A few posts ago, I wrote about a mom who was worried about whether she should still be tracking her college-age kids (by air tags, as opposed to smartphone app to which her children objected); she had a friend who was still tracking her married 24-year-old daughter.
I am of a generation that is less familiar with and less attuned to smartphone's abilities to keep tabs on one another. So I was stunned to hear about all this tracking, which is why I blogged about it, why I mentioned it to my daughter-in-law and why her answer was equally surprising. Then I came across an issue of Axios, a newsletter that is usually about politics. This time it was about "parents' unprecedented ability to keep tabs on their kids."
How many parents do it? A lot. A survey by a cybersecurity company (Malwarebytes) found that 84% of U.S. parents use some form of tracking to monitor their kids. One of the most popular apps lets parents know when their child walks into a friend's house, whether they're driving too fast and a complete history of their movements over a weekend. Some apps let parents of college-age kids know whether their child made it to their math class.

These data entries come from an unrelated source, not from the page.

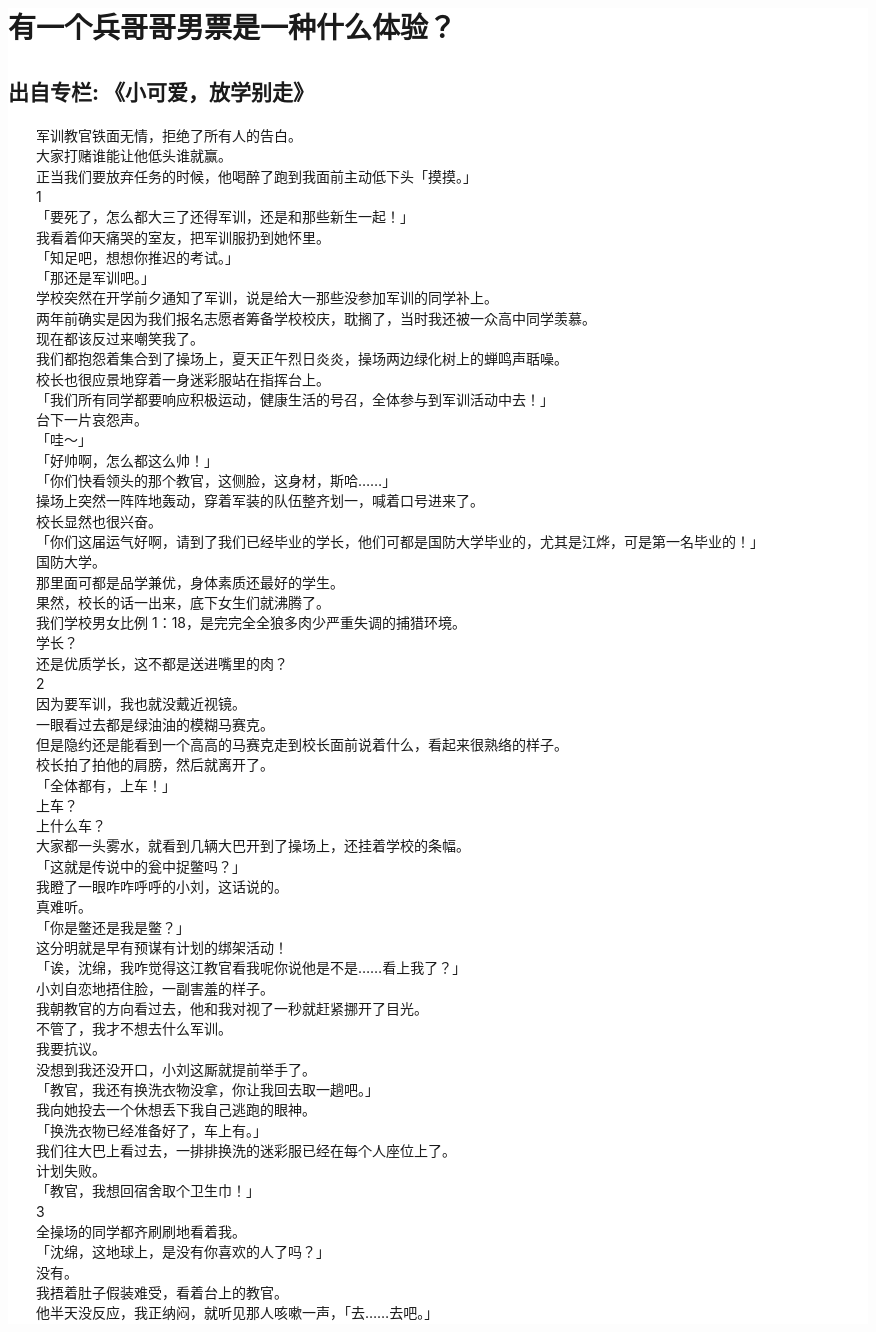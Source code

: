 # 有一个兵哥哥男票是一种什么体验？  
## 出自专栏: 《小可爱，放学别走》  
&emsp;&emsp;军训教官铁面无情，拒绝了所有人的告白。  
&emsp;&emsp;大家打赌谁能让他低头谁就赢。  
&emsp;&emsp;正当我们要放弃任务的时候，他喝醉了跑到我面前主动低下头「摸摸。」  
&emsp;&emsp;1  
&emsp;&emsp;「要死了，怎么都大三了还得军训，还是和那些新生一起！」  
&emsp;&emsp;我看着仰天痛哭的室友，把军训服扔到她怀里。  
&emsp;&emsp;「知足吧，想想你推迟的考试。」  
&emsp;&emsp;「那还是军训吧。」  
&emsp;&emsp;学校突然在开学前夕通知了军训，说是给大一那些没参加军训的同学补上。  
&emsp;&emsp;两年前确实是因为我们报名志愿者筹备学校校庆，耽搁了，当时我还被一众高中同学羡慕。  
&emsp;&emsp;现在都该反过来嘲笑我了。  
&emsp;&emsp;我们都抱怨着集合到了操场上，夏天正午烈日炎炎，操场两边绿化树上的蝉鸣声聒噪。  
&emsp;&emsp;校长也很应景地穿着一身迷彩服站在指挥台上。  
&emsp;&emsp;「我们所有同学都要响应积极运动，健康生活的号召，全体参与到军训活动中去！」  
&emsp;&emsp;台下一片哀怨声。  
&emsp;&emsp;「哇～」  
&emsp;&emsp;「好帅啊，怎么都这么帅！」  
&emsp;&emsp;「你们快看领头的那个教官，这侧脸，这身材，斯哈……」  
&emsp;&emsp;操场上突然一阵阵地轰动，穿着军装的队伍整齐划一，喊着口号进来了。  
&emsp;&emsp;校长显然也很兴奋。  
&emsp;&emsp;「你们这届运气好啊，请到了我们已经毕业的学长，他们可都是国防大学毕业的，尤其是江烨，可是第一名毕业的！」  
&emsp;&emsp;国防大学。  
&emsp;&emsp;那里面可都是品学兼优，身体素质还最好的学生。  
&emsp;&emsp;果然，校长的话一出来，底下女生们就沸腾了。  
&emsp;&emsp;我们学校男女比例 1：18，是完完全全狼多肉少严重失调的捕猎环境。  
&emsp;&emsp;学长？  
&emsp;&emsp;还是优质学长，这不都是送进嘴里的肉？  
&emsp;&emsp;2  
&emsp;&emsp;因为要军训，我也就没戴近视镜。  
&emsp;&emsp;一眼看过去都是绿油油的模糊马赛克。  
&emsp;&emsp;但是隐约还是能看到一个高高的马赛克走到校长面前说着什么，看起来很熟络的样子。  
&emsp;&emsp;校长拍了拍他的肩膀，然后就离开了。  
&emsp;&emsp;「全体都有，上车！」  
&emsp;&emsp;上车？  
&emsp;&emsp;上什么车？  
&emsp;&emsp;大家都一头雾水，就看到几辆大巴开到了操场上，还挂着学校的条幅。  
&emsp;&emsp;「这就是传说中的瓮中捉鳖吗？」  
&emsp;&emsp;我瞪了一眼咋咋呼呼的小刘，这话说的。  
&emsp;&emsp;真难听。  
&emsp;&emsp;「你是鳖还是我是鳖？」  
&emsp;&emsp;这分明就是早有预谋有计划的绑架活动！  
&emsp;&emsp;「诶，沈绵，我咋觉得这江教官看我呢你说他是不是……看上我了？」  
&emsp;&emsp;小刘自恋地捂住脸，一副害羞的样子。  
&emsp;&emsp;我朝教官的方向看过去，他和我对视了一秒就赶紧挪开了目光。  
&emsp;&emsp;不管了，我才不想去什么军训。  
&emsp;&emsp;我要抗议。  
&emsp;&emsp;没想到我还没开口，小刘这厮就提前举手了。  
&emsp;&emsp;「教官，我还有换洗衣物没拿，你让我回去取一趟吧。」  
&emsp;&emsp;我向她投去一个休想丢下我自己逃跑的眼神。  
&emsp;&emsp;「换洗衣物已经准备好了，车上有。」  
&emsp;&emsp;我们往大巴上看过去，一排排换洗的迷彩服已经在每个人座位上了。  
&emsp;&emsp;计划失败。  
&emsp;&emsp;「教官，我想回宿舍取个卫生巾！」  
&emsp;&emsp;3  
&emsp;&emsp;全操场的同学都齐刷刷地看着我。  
&emsp;&emsp;「沈绵，这地球上，是没有你喜欢的人了吗？」  
&emsp;&emsp;没有。  
&emsp;&emsp;我捂着肚子假装难受，看着台上的教官。  
&emsp;&emsp;他半天没反应，我正纳闷，就听见那人咳嗽一声，「去……去吧。」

A bit of tracking may be useful with young children and even teens, but for young adults going to college or starting off life outside the parental home, leaving is a major step toward independence. By tracking the minutia of our adult children's daily lives we're taking that away, or as Axios put it, "the opportunity to make mistakes, skip class and feel the repercussions and figure it out for themselves."
I asked a 22-year-old about the tracking of young adult kids. "One needs to learn self-regulatory skills and you aren't going to if your parents are monitoring you all the time," she told me, adding, "If you can't get to class without your mom checking on you, you'll never want to go to class and never know how to make yourself do something."
I'll end with the Axios newsletter's concluding quote:
"You're providing your child with training wheels. They're going to have to come off."